Special forces 2003 poster 


They fight for your life.

Movie Review:

It's been a while since my last review, but I couldn't be happier to break the drought with something as explosive as Special Forces. The plot is incredibly simple; ambitious American female reporter gets captured by Maldovian forces trying to take photos of a genocidal event, US Special Forces team bust heads in an attempt to extract her. You already know how this will go, and it goes exactly how you think. America wins, woo! But it doesn't matter that you know how it goes, what matters is how high the body count is when you get there.

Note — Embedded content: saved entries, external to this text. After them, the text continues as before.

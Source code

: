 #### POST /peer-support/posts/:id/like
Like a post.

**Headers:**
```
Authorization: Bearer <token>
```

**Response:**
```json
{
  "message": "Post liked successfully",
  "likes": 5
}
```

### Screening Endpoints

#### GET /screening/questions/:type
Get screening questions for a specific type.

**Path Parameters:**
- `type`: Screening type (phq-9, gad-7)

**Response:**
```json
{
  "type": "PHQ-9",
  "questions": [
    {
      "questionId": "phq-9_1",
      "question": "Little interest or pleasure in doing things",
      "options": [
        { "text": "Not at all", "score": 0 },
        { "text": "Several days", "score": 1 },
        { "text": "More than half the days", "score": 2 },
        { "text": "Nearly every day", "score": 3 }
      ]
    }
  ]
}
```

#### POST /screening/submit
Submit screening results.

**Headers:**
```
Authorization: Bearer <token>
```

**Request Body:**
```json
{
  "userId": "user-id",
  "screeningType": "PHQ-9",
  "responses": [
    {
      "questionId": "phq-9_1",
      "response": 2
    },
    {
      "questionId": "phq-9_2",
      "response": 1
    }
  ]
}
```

Special Forces hits the nail on the head for action fans. Directed by Isaac Florentine (Undisputed II and III, Ninja, Shepherd: Border Patrol, U.S. Seals II), one of the best in the business as far as I'm concerned with nary a single MTV-style quick-cut in use, and with many appearances by (but not fully starring) the awesome Scott Adkins. Well acted by all involved, we see the team of special forces comprised of interchangeable rough-and-tough men going by the names Jess, Bear, Wyatt and Reyes lead by Major Don Harding (Marshall R. Teague, U.S. Seals II, The Rock, Armageddon and a lot of TV work), who work their way through Maldova to rescue the girl and take out the ruthless General Hasib Rafendek (Eli Danker) - of which Major Harding has already been acquainted with, as revealed to us by a flashback sequence.

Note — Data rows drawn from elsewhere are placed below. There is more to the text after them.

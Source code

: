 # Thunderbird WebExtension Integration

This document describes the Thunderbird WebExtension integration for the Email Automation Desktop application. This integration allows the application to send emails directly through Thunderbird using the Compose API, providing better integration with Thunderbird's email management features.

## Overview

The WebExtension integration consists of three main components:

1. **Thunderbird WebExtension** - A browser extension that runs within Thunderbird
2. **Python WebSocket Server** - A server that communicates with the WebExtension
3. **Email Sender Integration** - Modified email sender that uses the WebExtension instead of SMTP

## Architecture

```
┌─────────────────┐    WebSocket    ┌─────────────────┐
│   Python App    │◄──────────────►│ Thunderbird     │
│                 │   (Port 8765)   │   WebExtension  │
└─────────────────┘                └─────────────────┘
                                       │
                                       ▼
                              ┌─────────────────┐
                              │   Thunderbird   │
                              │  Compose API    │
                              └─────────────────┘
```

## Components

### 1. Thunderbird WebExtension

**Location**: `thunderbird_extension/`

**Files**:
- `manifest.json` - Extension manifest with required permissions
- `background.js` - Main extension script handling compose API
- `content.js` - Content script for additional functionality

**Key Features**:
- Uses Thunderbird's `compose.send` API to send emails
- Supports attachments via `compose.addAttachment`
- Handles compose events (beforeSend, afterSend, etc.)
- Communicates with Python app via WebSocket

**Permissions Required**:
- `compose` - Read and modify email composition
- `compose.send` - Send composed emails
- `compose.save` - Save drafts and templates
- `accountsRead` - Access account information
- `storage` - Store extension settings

Action hero (and I'm happy to call him that now that he's played alongside The Action Greats in The Expendables 2) Scott Adkins shows up as the last remaining soldier of a British squad that never made it out of Maldova. He acts alone but saves the bacon of the Special Forces team on three occasions. It's also great to hear Adkins using his real British accent for once!

Special forces 1

"Mission is King"

This is a non stop actionfest, folks. There are at least six full shootouts featuring every military-grade weapon you could think of. The minuscule $2.5m budget must have been used entirely on ammunition and exploding trucks, so I'll forgive the frankly terrible looking CG helicopter that whisks the team away at the end of the film. It's not a gory film either, with a high level of violence but not an overly grotesque. The scenery of Lithuania doubling as Maldova provides an authentic representation of a war-torn post-USSR republic.

Special forces 2

This is easily the most overly-patriotic bordering on silly action film I've ever seen. There are so many scenes featuring American flags I lost count, but my favourite moments would be the artistic blood splatter across a US flag patch received by a captured Corporal, the Major drinking from a coffee cup emblazoned with the flag and the final scene rolling onto the credits that features the Major telling Talbot "this is why I keep doing it" as we pan across to a waving American flag. Coupled with the constant footage of Maldovian soldiers beating on their own women and children, it's clear who we are meant to be rooting for here.


Special forces 3

The action basically does not stop for the full ninety minutes, but the highlight simply has to go to the duel fights in the finale - Marshall R. Teague vs. Eli Danker, and Scott Adkins vs. stuntman Vladislavas Jacukevicius. Surprisingly, Teague is reasonable with the ol' high kicks and lands a decent punch on Danker a few times. But the Hong Kong style fight between Adkins and Jacukevicius is simply outstanding - easily the best Adkins fight I've seen. He's as fast as Jackie Chan in his early days and just as creative, using whatever is laying around to help him win the fight. Jacukevicius is a great opponent for Adkins as he does this kind of stunt work for a living (this is is only acting role) but the upper hand, of course, goes to the triumphant Adkins. 

Sourced From:

Ex-rental R4 DVD brought to us by Roadshow Entertainment and Ninth Dimension. Presented in 1.78:1 anamorphic widescreen, the film looks and sounds good but suffers a little from too much video compression in some scenes.